§ **ACTIVITY**
Look below for the line containing "Multicollinearity arrises when"; from there, print each line exactly up to and including the line containing "Signs of regression", and stop.

*****

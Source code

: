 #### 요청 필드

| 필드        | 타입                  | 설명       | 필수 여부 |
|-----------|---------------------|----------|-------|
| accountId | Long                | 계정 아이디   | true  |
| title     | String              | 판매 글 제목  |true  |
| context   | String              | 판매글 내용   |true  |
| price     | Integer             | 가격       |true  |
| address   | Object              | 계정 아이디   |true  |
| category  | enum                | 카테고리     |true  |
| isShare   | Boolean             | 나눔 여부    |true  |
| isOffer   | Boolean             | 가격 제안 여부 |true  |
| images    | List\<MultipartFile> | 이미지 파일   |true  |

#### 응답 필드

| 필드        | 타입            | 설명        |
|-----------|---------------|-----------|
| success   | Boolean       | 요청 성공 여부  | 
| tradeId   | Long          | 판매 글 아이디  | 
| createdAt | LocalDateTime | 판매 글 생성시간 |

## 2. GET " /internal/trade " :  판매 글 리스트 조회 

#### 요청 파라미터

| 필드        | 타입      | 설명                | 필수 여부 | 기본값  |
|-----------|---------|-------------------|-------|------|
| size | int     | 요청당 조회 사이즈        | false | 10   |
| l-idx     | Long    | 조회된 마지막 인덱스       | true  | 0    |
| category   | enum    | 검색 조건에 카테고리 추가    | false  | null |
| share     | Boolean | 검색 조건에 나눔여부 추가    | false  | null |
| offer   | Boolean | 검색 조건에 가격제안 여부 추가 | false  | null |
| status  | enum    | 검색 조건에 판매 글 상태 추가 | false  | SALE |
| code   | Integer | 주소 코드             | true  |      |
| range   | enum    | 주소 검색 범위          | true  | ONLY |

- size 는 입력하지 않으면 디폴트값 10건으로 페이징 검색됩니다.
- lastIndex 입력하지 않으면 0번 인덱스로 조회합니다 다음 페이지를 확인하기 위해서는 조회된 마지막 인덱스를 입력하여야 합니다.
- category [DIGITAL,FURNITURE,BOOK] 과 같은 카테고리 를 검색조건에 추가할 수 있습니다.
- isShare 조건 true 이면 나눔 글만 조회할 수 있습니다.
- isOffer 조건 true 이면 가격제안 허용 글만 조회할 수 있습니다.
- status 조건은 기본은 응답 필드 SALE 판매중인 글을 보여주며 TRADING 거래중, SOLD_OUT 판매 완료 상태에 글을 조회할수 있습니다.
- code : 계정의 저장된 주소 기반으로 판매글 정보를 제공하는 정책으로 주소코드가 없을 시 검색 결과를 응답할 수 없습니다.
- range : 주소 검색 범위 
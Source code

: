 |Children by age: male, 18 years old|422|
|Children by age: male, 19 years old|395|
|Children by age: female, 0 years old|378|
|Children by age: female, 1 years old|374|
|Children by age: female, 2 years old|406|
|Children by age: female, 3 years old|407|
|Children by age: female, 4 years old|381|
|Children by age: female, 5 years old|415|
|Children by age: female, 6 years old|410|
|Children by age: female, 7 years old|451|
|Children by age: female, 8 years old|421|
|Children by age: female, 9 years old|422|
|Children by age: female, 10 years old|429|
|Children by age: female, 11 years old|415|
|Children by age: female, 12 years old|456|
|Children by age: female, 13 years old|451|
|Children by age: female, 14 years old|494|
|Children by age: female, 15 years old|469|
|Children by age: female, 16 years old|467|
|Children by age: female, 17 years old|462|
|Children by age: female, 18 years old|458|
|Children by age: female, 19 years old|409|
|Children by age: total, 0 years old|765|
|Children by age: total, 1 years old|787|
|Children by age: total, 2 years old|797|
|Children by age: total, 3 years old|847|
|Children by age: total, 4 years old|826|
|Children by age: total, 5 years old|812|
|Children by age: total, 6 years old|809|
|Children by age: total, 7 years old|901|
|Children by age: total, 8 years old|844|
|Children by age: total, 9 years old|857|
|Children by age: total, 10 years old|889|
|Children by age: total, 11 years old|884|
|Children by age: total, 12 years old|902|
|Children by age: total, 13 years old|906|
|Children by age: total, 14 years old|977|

*****

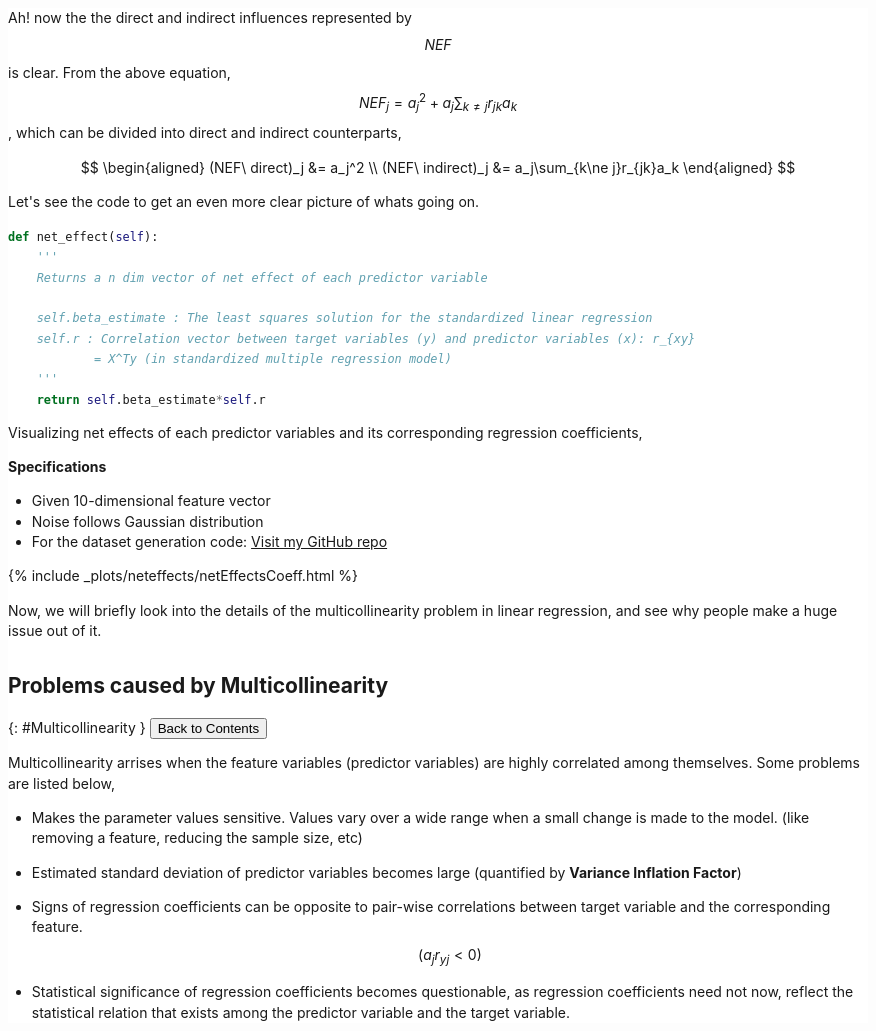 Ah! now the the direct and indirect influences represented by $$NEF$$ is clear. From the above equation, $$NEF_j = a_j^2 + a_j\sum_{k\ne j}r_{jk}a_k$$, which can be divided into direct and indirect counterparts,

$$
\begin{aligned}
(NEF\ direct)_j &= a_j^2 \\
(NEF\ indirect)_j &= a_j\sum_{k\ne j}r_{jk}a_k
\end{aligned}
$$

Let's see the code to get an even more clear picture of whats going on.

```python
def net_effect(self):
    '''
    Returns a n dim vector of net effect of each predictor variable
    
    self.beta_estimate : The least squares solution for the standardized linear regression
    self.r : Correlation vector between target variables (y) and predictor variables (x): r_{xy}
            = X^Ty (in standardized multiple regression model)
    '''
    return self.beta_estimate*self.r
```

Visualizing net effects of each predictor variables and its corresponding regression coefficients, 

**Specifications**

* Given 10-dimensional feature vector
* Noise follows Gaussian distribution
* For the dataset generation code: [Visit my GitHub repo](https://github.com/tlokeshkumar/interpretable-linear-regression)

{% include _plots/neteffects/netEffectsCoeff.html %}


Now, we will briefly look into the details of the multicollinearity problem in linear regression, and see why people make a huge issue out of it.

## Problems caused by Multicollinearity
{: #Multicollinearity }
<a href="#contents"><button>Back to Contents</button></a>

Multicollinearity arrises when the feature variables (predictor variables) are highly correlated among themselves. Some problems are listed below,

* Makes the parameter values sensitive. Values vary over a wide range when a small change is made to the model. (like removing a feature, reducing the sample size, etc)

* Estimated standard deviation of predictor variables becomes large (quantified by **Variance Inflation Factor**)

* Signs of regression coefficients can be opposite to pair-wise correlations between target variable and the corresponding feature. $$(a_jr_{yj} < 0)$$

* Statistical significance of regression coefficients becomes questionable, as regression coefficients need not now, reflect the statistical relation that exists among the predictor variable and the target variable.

*****

§ **ANSWER FOR THIS EXERCISE**
Multicollinearity arrises when the feature variables (predictor variables) are highly correlated among themselves. Some problems are listed below,

* Makes the parameter values sensitive. Values vary over a wide range when a small change is made to the model. (like removing a feature, reducing the sample size, etc)

* Estimated standard deviation of predictor variables becomes large (quantified by **Variance Inflation Factor**)

* Signs of regression coefficients can be opposite to pair-wise correlations between target variable and the corresponding feature. $$(a_jr_{yj} < 0)$$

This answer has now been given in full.